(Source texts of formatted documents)
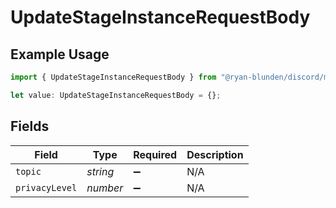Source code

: # UpdateStageInstanceRequestBody

## Example Usage

```typescript
import { UpdateStageInstanceRequestBody } from "@ryan-blunden/discord/models/operations";

let value: UpdateStageInstanceRequestBody = {};
```

## Fields

| Field              | Type               | Required           | Description        |
| ------------------ | ------------------ | ------------------ | ------------------ |
| `topic`            | *string*           | :heavy_minus_sign: | N/A                |
| `privacyLevel`     | *number*           | :heavy_minus_sign: | N/A                |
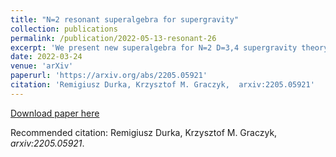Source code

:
 ```yaml
---
title: "N=2 resonant superalgebra for supergravity"
collection: publications
permalink: /publication/2022-05-13-resonant-26
excerpt: 'We present new superalgebra for N=2 D=3,4 supergravity theory endowed with the U(1) generator. The superalgebra is rooted in the so-called Soroka-Soroka algebra and spanned by the Lorentz Jab and Lorentz-like Zab, translation Pa and T generators, as well as two supercharges QIα. We construct a corresponding 3D Chern-Simons supergravity realization of the superalgebra and discuss its relevance.'
date: 2022-03-24
venue: 'arXiv'
paperurl: 'https://arxiv.org/abs/2205.05921'
citation: 'Remigiusz Durka, Krzysztof M. Graczyk,  arxiv:2205.05921'
---
```


[Download paper here](https://arxiv.org/pdf/2205.05921)

Recommended citation: Remigiusz Durka, Krzysztof M. Graczyk, <i>arxiv:2205.05921</i>.
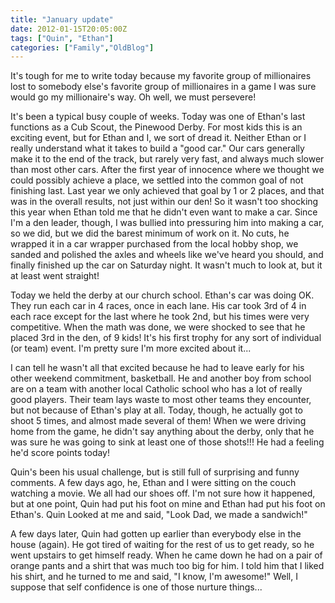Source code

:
 ```yaml
---
title: "January update"
date: 2012-01-15T20:05:00Z
tags: ["Quin", "Ethan"]
categories: ["Family","OldBlog"]
---
```


It's tough for me to write today because my favorite group of millionaires lost to somebody else's favorite group of millionaires in a game I was sure would go my millionaire's way. Oh well, we must persevere!

It's been a typical busy couple of weeks. Today was one of Ethan's last functions as a Cub Scout, the Pinewood Derby. For most kids this is an exciting event, but for Ethan and I, we sort of dread it. Neither Ethan or I really understand what it takes to build a "good car." Our cars generally make it to the end of the track, but rarely very fast, and always much slower than most other cars. After the first year of innocence where we thought we could possibly achieve a place, we settled into the common goal of not finishing last. Last year we only achieved that goal by 1 or 2 places, and that was in the overall results, not just within our den! So it wasn't too shocking this year when Ethan told me that he didn't even want to make a car. Since I'm a den leader, though, I was bullied into pressuring him into making a car, so we did, but we did the barest minimum of work on it. No cuts, he wrapped it in a car wrapper purchased from the local hobby shop, we sanded and polished the axles and wheels like we've heard you should, and finally finished up the car on Saturday night. It wasn't much to look at, but it at least went straight!

Today we held the derby at our church school. Ethan's car was doing OK. They run each car in 4 races, once in each lane. His car took 3rd of 4 in each race except for the last where he took 2nd, but his times were very competitive. When the math was done, we were shocked to see that he placed 3rd in the den, of 9 kids! It's his first trophy for any sort of individual (or team) event. I'm pretty sure I'm more excited about it...

I can tell he wasn't all that excited because he had to leave early for his other weekend commitment, basketball. He and another boy from school are on a team with another local Catholic school who has a lot of really good players. Their team lays waste to most other teams they encounter, but not because of Ethan's play at all. Today, though, he actually got to shoot 5 times, and almost made several of them! When we were driving home from the game, he didn't say anything about the derby, only that he was sure he was going to sink at least one of those shots!!! He had a feeling he'd score points today!

Quin's been his usual challenge, but is still full of surprising and funny comments. A few days ago, he, Ethan and I were sitting on the couch watching a movie. We all had our shoes off. I'm not sure how it happened, but at one point, Quin had put his foot on mine and Ethan had put his foot on Ethan's. Quin Looked at me and said, "Look Dad, we made a sandwich!"

A few days later, Quin had gotten up earlier than everybody else in the house (again). He got tired of waiting for the rest of us to get ready, so he went upstairs to get himself ready. When he came down he had on a pair of orange pants and a shirt that was much too big for him. I told him that I liked his shirt, and he turned to me and said, "I know, I'm awesome!" Well, I suppose that self confidence is one of those nurture things...
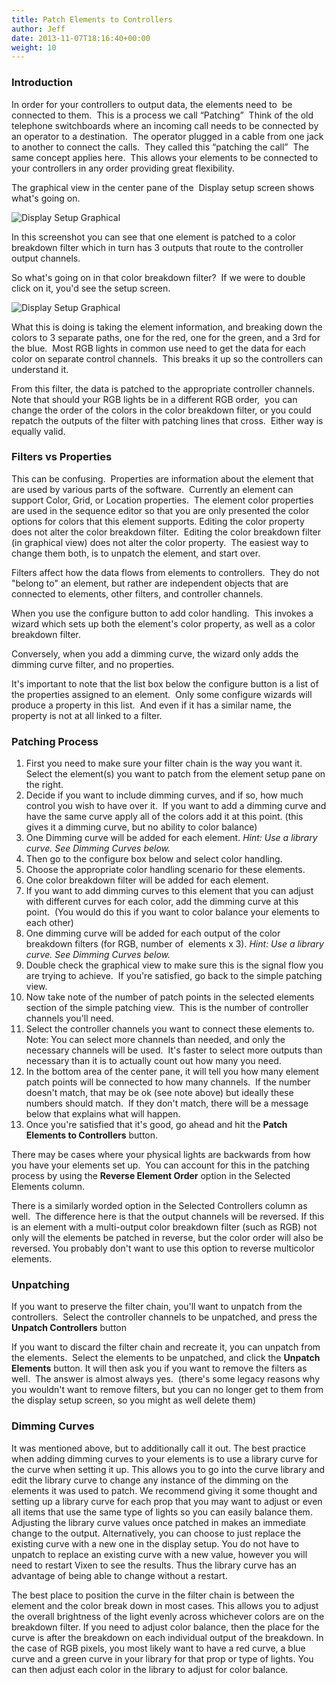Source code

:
 ```yaml
---
title: Patch Elements to Controllers
author: Jeff
date: 2013-11-07T18:16:40+00:00
weight: 10
---
```

### Introduction ###

In order for your controllers to output data, the elements need to  be connected to them.  This is a process we call &#8220;Patching&#8221;  Think of the old telephone switchboards where an incoming call needs to be connected by an operator to a destination.  The operator plugged in a cable from one jack to another to connect the calls.  They called this &#8220;patching the call&#8221;  The same concept applies here.  This allows your elements to be connected to your controllers in any order providing great flexibility.

The graphical view in the center pane of the  Display setup screen shows what's going on.

![Display Setup Graphical](/images/docs/usage/display-setup/display-patching/DisplaySetupGraphical-300x210.png)

In this screenshot you can see that one element is patched to a color breakdown filter which in turn has 3 outputs that route to the controller output channels.

So what's going on in that color breakdown filter?  If we were to double click on it, you'd see the setup screen.

![Display Setup Graphical](/images/docs/usage/display-setup/display-patching/ColorBreakdownSetup.png)

What this is doing is taking the element information, and breaking down the colors to 3 separate paths, one for the red, one for the green, and a 3rd for the blue.  Most RGB lights in common use need to get the data for each color on separate control channels.  This breaks it up so the controllers can understand it.

From this filter, the data is patched to the appropriate controller channels.  Note that should your RGB lights be in a different RGB order,  you can change the order of the colors in the color breakdown filter, or you could repatch the outputs of the filter with patching lines that cross.  Either way is equally valid.

### Filters vs Properties ###

This can be confusing.  Properties are information about the element that are used by various parts of the software.  Currently an element can support Color, Grid, or Location properties.  The element color properties are used in the sequence editor so that you are only presented the color options for colors that this element supports. Editing the color property does not alter the color breakdown filter.  Editing the color breakdown filter (in graphical view) does not alter the color property.  The easiest way to change them both, is to unpatch the element, and start over.

Filters affect how the data flows from elements to controllers.  They do not "belong to" an element, but rather are independent objects that are connected to elements, other filters, and controller channels.

When you use the configure button to add color handling.  This invokes a wizard which sets up both the element's color property, as well as a color breakdown filter.

Conversely, when you add a dimming curve, the wizard only adds the dimming curve filter, and no properties.

It's important to note that the list box below the configure button is a list of the properties assigned to an element.  Only some configure wizards will produce a property in this list.  And even if it has a similar name, the property is not at all linked to a filter.

### Patching Process ###

  1. First you need to make sure your filter chain is the way you want it.  Select the element(s) you want to patch from the element setup pane on the right.
  2. Decide if you want to include dimming curves, and if so, how much control you wish to have over it.  If you want to add a dimming curve and have the same curve apply all of the colors add it at this point. (this gives it a dimming curve, but no ability to color balance)
  3. One Dimming curve will be added for each element. _Hint: Use a library curve. See Dimming Curves below._
  4. Then go to the configure box below and select color handling.
  5. Choose the appropriate color handling scenario for these elements.
  6. One color breakdown filter will be added for each element.
  7. If you want to add dimming curves to this element that you can adjust with different curves for each color, add the dimming curve at this point.  (You would do this if you want to color balance your elements to each other)
  8. One dimming curve will be added for each output of the color breakdown filters (for RGB, number of  elements x 3). _Hint: Use a library curve. See Dimming Curves below._
  9. Double check the graphical view to make sure this is the signal flow you are trying to achieve.  If you're satisfied, go back to the simple patching view.
 10. Now take note of the number of patch points in the selected elements section of the simple patching view.  This is the number of controller channels you'll need.
 11. Select the controller channels you want to connect these elements to.  Note: You can select more channels than needed, and only the necessary channels will be used.  It's faster to select more outputs than necessary than it is to actually count out how many you need.
 12. In the bottom area of the center pane, it will tell you how many element patch points will be connected to how many channels.  If the number doesn't match, that may be ok (see note above) but ideally these numbers should match.  If they don't match, there will be a message below that explains what will happen.
 13. Once you're satisfied that it's good, go ahead and hit the **Patch Elements to Controllers** button.

There may be cases where your physical lights are backwards from how you have your elements set up.  You can account for this in the patching process by using the **Reverse Element Order** option in the Selected Elements column.

There is a similarly worded option in the Selected Controllers column as well.  The difference here is that the output channels will be reversed. If this is an element with a multi-output color breakdown filter (such as RGB) not only will the elements be patched in reverse, but the color order will also be reversed. You probably don't want to use this option to reverse multicolor elements.

### Unpatching ###

If you want to preserve the filter chain, you'll want to unpatch from the controllers.  Select the controller channels to be unpatched, and press the **Unpatch Controllers** button

If you want to discard the filter chain and recreate it, you can unpatch from the elements.  Select the elements to be unpatched, and click the **Unpatch Elements** button. It will then ask you if you want to remove the filters as well.  The answer is almost always yes.  (there's some legacy reasons why you wouldn't want to remove filters, but you can no longer get to them from the display setup screen, so you might as well delete them)

### Dimming Curves ###

It was mentioned above, but to additionally call it out. The best practice when adding dimming curves to your elements is to use a library curve for the curve when setting it up. This allows you to go into the curve library and edit the library curve to change any instance of the dimming on the elements it was used to patch. We recommend giving it some thought and setting up a library curve for each prop that you may want to adjust or even all items that use the same type of lights so you can easily balance them. Adjusting the library curve values once patched in makes an immediate change to the output. Alternatively, you can choose to just replace the existing curve with a new one in the display setup. You do not have to unpatch to replace an existing curve with a new value, however you will need to restart Vixen to see the results. Thus the library curve has an advantage of being able to change without a restart.

The best place to position the curve in the filter chain is between the element and the color break down in most cases. This allows you to adjust the overall brightness of the light evenly across whichever colors are on the breakdown filter. If you need to adjust color balance, then the place for the curve is after the breakdown on each individual output of the breakdown. In the case of RGB pixels, you most likely want to have a red curve, a blue curve and a green curve in your library for that prop or type of lights. You can then adjust each color in the library to adjust for color balance.
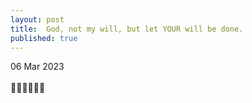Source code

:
 ```yaml
---
layout: post
title:  God, not my will, but let YOUR will be done.
published: true
---
```

06 Mar 2023
<br>
<br>
👏🏼👏🏼👏🏼
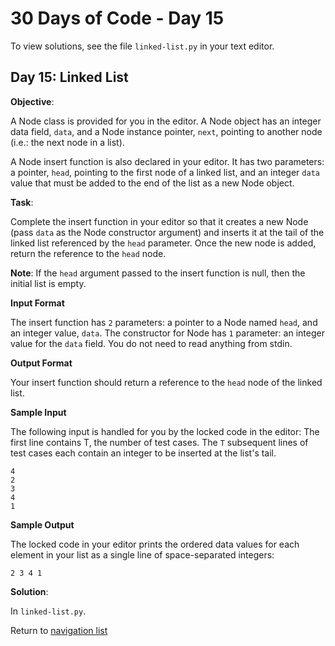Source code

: # 30 Days of Code - Day 15

To view solutions, see the file `linked-list.py` in your text editor.

## Day 15: Linked List

**Objective**:

A Node class is provided for you in the editor. A Node object has an integer data field, `data`, and a Node instance
pointer, `next`, pointing to another node (i.e.: the next node in a list).

A Node insert function is also declared in your editor. It has two parameters: a pointer, `head`, pointing to the first
node of a linked list, and an integer `data` value that must be added to the end of the list as a new Node object.

**Task**:

Complete the insert function in your editor so that it creates a new Node (pass `data` as the Node constructor argument)
and inserts it at the tail of the linked list referenced by the `head` parameter. Once the new node is added, return
the reference to the `head` node.

**Note**: If the `head` argument passed to the insert function is null, then the initial list is empty.

**Input Format**

The insert function has `2` parameters: a pointer to a Node named `head`, and an integer value, `data`.
The constructor for Node has `1` parameter: an integer value for the `data` field.
You do not need to read anything from stdin.

**Output Format**

Your insert function should return a reference to the `head` node of the linked list. 

**Sample Input**

The following input is handled for you by the locked code in the editor:
The first line contains T, the number of test cases.
The `T` subsequent lines of test cases each contain an integer to be inserted at the list's tail.

```
4
2
3
4
1
```

**Sample Output**

The locked code in your editor prints the ordered data values for each element in your list as a single line of 
space-separated integers:

```
2 3 4 1
```

**Solution**:

In `linked-list.py`.

Return to [navigation list](/README.md "navigation list")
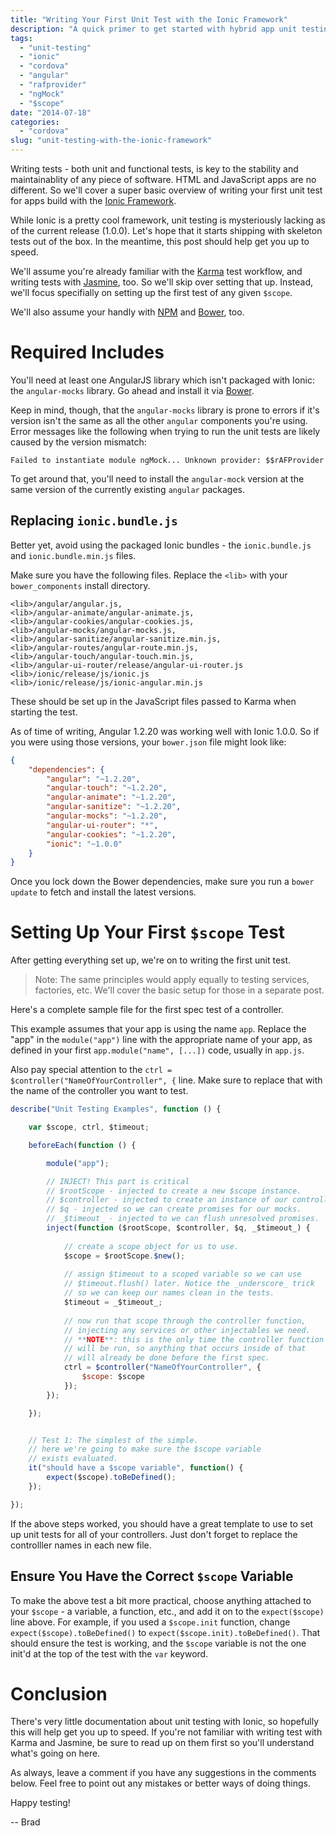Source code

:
 ```yaml
---
title: "Writing Your First Unit Test with the Ionic Framework"
description: "A quick primer to get started with hybrid app unit testing."
tags:
  - "unit-testing"
  - "ionic"
  - "cordova"
  - "angular"
  - "rafprovider"
  - "ngMock"
  - "$scope"
date: "2014-07-18"
categories:
  - "cordova"
slug: "unit-testing-with-the-ionic-framework"
---
```


Writing tests - both unit and functional tests, is key to the stability and maintainablity of any piece of software. HTML and JavaScript apps are no different. So we'll cover a super basic overview of writing your first unit test for apps build with the [Ionic Framework](http://ionicframework.com).

While Ionic is a pretty cool framework, unit testing is mysteriously lacking as of the current release (1.0.0). Let's hope that it starts shipping with skeleton tests out of the box. In the meantime, this post should help get you up to speed.

We'll assume you're already familiar with the [Karma](//karma-runner.github.io/) test workflow, and writing tests with [Jasmine](//jasmine.github.io/), too. So we'll skip over setting that up. Instead, we'll focus specifially on setting up the first test of any given `$scope`.

We'll also assume your handly with [NPM](//www.npmjs.org/) and [Bower](//bower.io), too.

# Required Includes

You'll need at least one AngularJS library which isn't packaged with Ionic: the `angular-mocks` library. Go ahead and install it via [Bower](//bower.io).

Keep in mind, though, that the `angular-mocks` library is prone to errors if it's version isn't the same as all the other `angular` components you're using. Error messages like the following when trying to run the unit tests are likely caused by the version mismatch:

```
Failed to instantiate module ngMock... Unknown provider: $$rAFProvider
```

To get around that, you'll need to install the `angular-mock` version at the same version of the currently existing `angular` packages. 

## Replacing `ionic.bundle.js`

Better yet, avoid using the packaged Ionic  bundles - the `ionic.bundle.js` and `ionic.bundle.min.js` files.

Make sure you have the following files. Replace the `<lib>` with your `bower_components` install directory.

```
<lib>/angular/angular.js,
<lib>/angular-animate/angular-animate.js,
<lib>/angular-cookies/angular-cookies.js,
<lib>/angular-mocks/angular-mocks.js,
<lib>/angular-sanitize/angular-sanitize.min.js,
<lib>/angular-routes/angular-route.min.js,
<lib>/angular-touch/angular-touch.min.js,
<lib>/angular-ui-router/release/angular-ui-router.js
<lib>/ionic/release/js/ionic.js
<lib>/ionic/release/js/ionic-angular.min.js
```

These should be set up in the JavaScript files passed to Karma when starting the test.

As of time of writing, Angular 1.2.20 was working well with Ionic 1.0.0. So if you were using those versions, your `bower.json` file might look like:

```json
{
    "dependencies": {
        "angular": "~1.2.20",
        "angular-touch": "~1.2.20",
        "angular-animate": "~1.2.20",
        "angular-sanitize": "~1.2.20",
        "angular-mocks": "~1.2.20",
        "angular-ui-router": "*",
        "angular-cookies": "~1.2.20",
        "ionic": "~1.0.0"
    }
}
```

Once you lock down the Bower dependencies, make sure you run a `bower update` to fetch and install the latest versions.

# Setting Up Your First `$scope` Test

After getting everything set up, we're on to writing the first unit test.

> Note: The same principles would apply equally to testing services, factories, etc. We'll cover the basic setup for those in a separate post.

Here's a complete sample file for the first spec test of a controller.

This example assumes that your app is using the name `app`. Replace the "app" in the `module("app")` line with the appropriate name of your app, as defined in your first `app.module("name", [...])` code, usually in `app.js`.

Also pay special attention to the `ctrl = $controller("NameOfYourController", {` line. Make sure to replace that with the name of the controller you want to test.

```javascript
describe("Unit Testing Examples", function () {

    var $scope, ctrl, $timeout;

    beforeEach(function () {

        module("app");

        // INJECT! This part is critical
        // $rootScope - injected to create a new $scope instance.
        // $controller - injected to create an instance of our controller.
        // $q - injected so we can create promises for our mocks.
        // _$timeout_ - injected to we can flush unresolved promises.
        inject(function ($rootScope, $controller, $q, _$timeout_) {
        
            // create a scope object for us to use.
            $scope = $rootScope.$new();
            
            // assign $timeout to a scoped variable so we can use
            // $timeout.flush() later. Notice the _underscore_ trick
            // so we can keep our names clean in the tests.
            $timeout = _$timeout_;
            
            // now run that scope through the controller function,
            // injecting any services or other injectables we need.
            // **NOTE**: this is the only time the controller function
            // will be run, so anything that occurs inside of that
            // will already be done before the first spec.
            ctrl = $controller("NameOfYourController", {
                $scope: $scope
            });
        });

    });


    // Test 1: The simplest of the simple.
    // here we're going to make sure the $scope variable 
    // exists evaluated.
    it("should have a $scope variable", function() {
        expect($scope).toBeDefined();
    });

});

```

If the above steps worked, you should have a great template to use to set up unit tests for all of your controllers. Just don't forget to replace the controlller names in each new file.

## Ensure You Have the Correct `$scope` Variable

To make the above test a bit more practical, choose anything attached to your `$scope` - a variable, a function, etc., and add it on to the `expect($scope)` line above. For example, if you used a `$scope.init` function, change `expect($scope).toBeDefined()` to `expect($scope.init).toBeDefined()`. That should ensure the test is working, and the `$scope` variable is not the one init'd at the top of the test with the `var` keyword.

# Conclusion

There's very little documentation about unit testing with Ionic, so hopefully this will help get you up to speed. If you're not familiar with writing test with Karma and Jasmine, be sure to read up on them first so you'll understand what's going on here.

As always, leave a comment if you have any suggestions in the comments below. Feel free to point out any mistakes or better ways of doing things.

Happy testing!

-- Brad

ASSIGNED TASK -> Set down exactly the lines of the data above, beginning with the line that has "The graphical view in" and ending with the line that has "What this is", and no others.

OUTPUT FOR THIS EXERCISE ->
The graphical view in the center pane of the  Display setup screen shows what's going on.

![Display Setup Graphical](/images/docs/usage/display-setup/display-patching/DisplaySetupGraphical-300x210.png)

In this screenshot you can see that one element is patched to a color breakdown filter which in turn has 3 outputs that route to the controller output channels.

So what's going on in that color breakdown filter?  If we were to double click on it, you'd see the setup screen.

![Display Setup Graphical](/images/docs/usage/display-setup/display-patching/ColorBreakdownSetup.png)

What this is doing is taking the element information, and breaking down the colors to 3 separate paths, one for the red, one for the green, and a 3rd for the blue.  Most RGB lights in common use need to get the data for each color on separate control channels.  This breaks it up so the controllers can understand it.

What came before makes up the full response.